ISO/EC defines cloud computing as, “Paradigm for enabling network access to a scalable and elastic pool of sharable physical or virtual resources with self-service provisioning and administration on-demand.”
In short, cloud computing has enabled organizations to rent as many computing resources as they need from cloud service providers. Moreover, you pay only for cloud services you use — lowering: Operations, infrastructure building, and maintenance costs; and improving: Productivity, performance, reliability, and security.
Types of Cloud Deployment Models
There are three main types of cloud computing models: Public cloud, private cloud, and hybrid cloud.
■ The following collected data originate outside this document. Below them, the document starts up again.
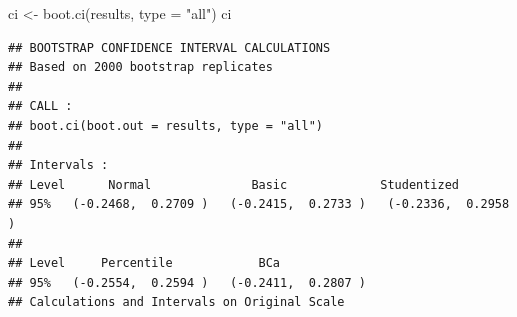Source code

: \documentclass[12pt]{article}
\newenvironment{Shaded}{\begin{snugshade}}{\end{snugshade}}
\newcommand{\AttributeTok}[1]{\textcolor[rgb]{0.77,0.63,0.00}{#1}}
\newcommand{\FunctionTok}[1]{\textcolor[rgb]{0.00,0.00,0.00}{#1}}
\newcommand{\NormalTok}[1]{#1}
\newcommand{\OtherTok}[1]{\textcolor[rgb]{0.56,0.35,0.01}{#1}}
\newcommand{\StringTok}[1]{\textcolor[rgb]{0.31,0.60,0.02}{#1}}
\begin{document}
\begin{Shaded}
\begin{Highlighting}[]
\NormalTok{ci }\OtherTok{\textless{}{-}} \FunctionTok{boot.ci}\NormalTok{(results, }\AttributeTok{type =} \StringTok{"all"}\NormalTok{)}
\NormalTok{ci}
\end{Highlighting}
\end{Shaded}

\begin{verbatim}
## BOOTSTRAP CONFIDENCE INTERVAL CALCULATIONS
## Based on 2000 bootstrap replicates
## 
## CALL : 
## boot.ci(boot.out = results, type = "all")
## 
## Intervals : 
## Level      Normal              Basic             Studentized     
## 95%   (-0.2468,  0.2709 )   (-0.2415,  0.2733 )   (-0.2336,  0.2958 )  
## 
## Level     Percentile            BCa          
## 95%   (-0.2554,  0.2594 )   (-0.2411,  0.2807 )  
## Calculations and Intervals on Original Scale
\end{verbatim}



\end{document}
But before deployment, you need to discover which cloud deployment model best suits your business curiosities.
- Public cloud: The public cloud infrastructure is managed and owned by a third-party provider, physical infrastructure is located off-premises. The services are mainly consumed by the general public or a large industry group. You access services and manage accounts using a web browser.
- Hybrid cloud: The Hybrid cloud infrastructure is managed and owned by an organization and a third-party provider. Two or more entities own the infrastructure; the access is restricted but not limited to trusted users only. The infrastructure’s physical location might be on-premises or off-premises. Hybrid cloud enables greater flexibility and provides more deployment options which help to optimize the existing infrastructure, security, and compliance regulations.
- Private cloud: The private cloud infrastructure is managed and owned by a single organization, and access is limited to trusted users only. Services and infrastructure are maintained on a private network — becoming the safest option for organizations that value security the most.
Types of Cloud Service Models: The cloud computing stack
To simplify things, think of it this way: Software as a service (SaaS) is built on Platform as a Service (PaaS), which is built on Infrastructure as a Service (IaaS). Let’s discuss them in greater depth.
- Infrastructure as a Service (IaaS): IaaS cloud service model offers access to basic computing infrastructure like storage, networks, servers on a pay-as-you-go basis. Some famous IaaS cloud computing companies are IBM Cloud, Amazon AWS, Microsoft Azure, Red Hat, etc.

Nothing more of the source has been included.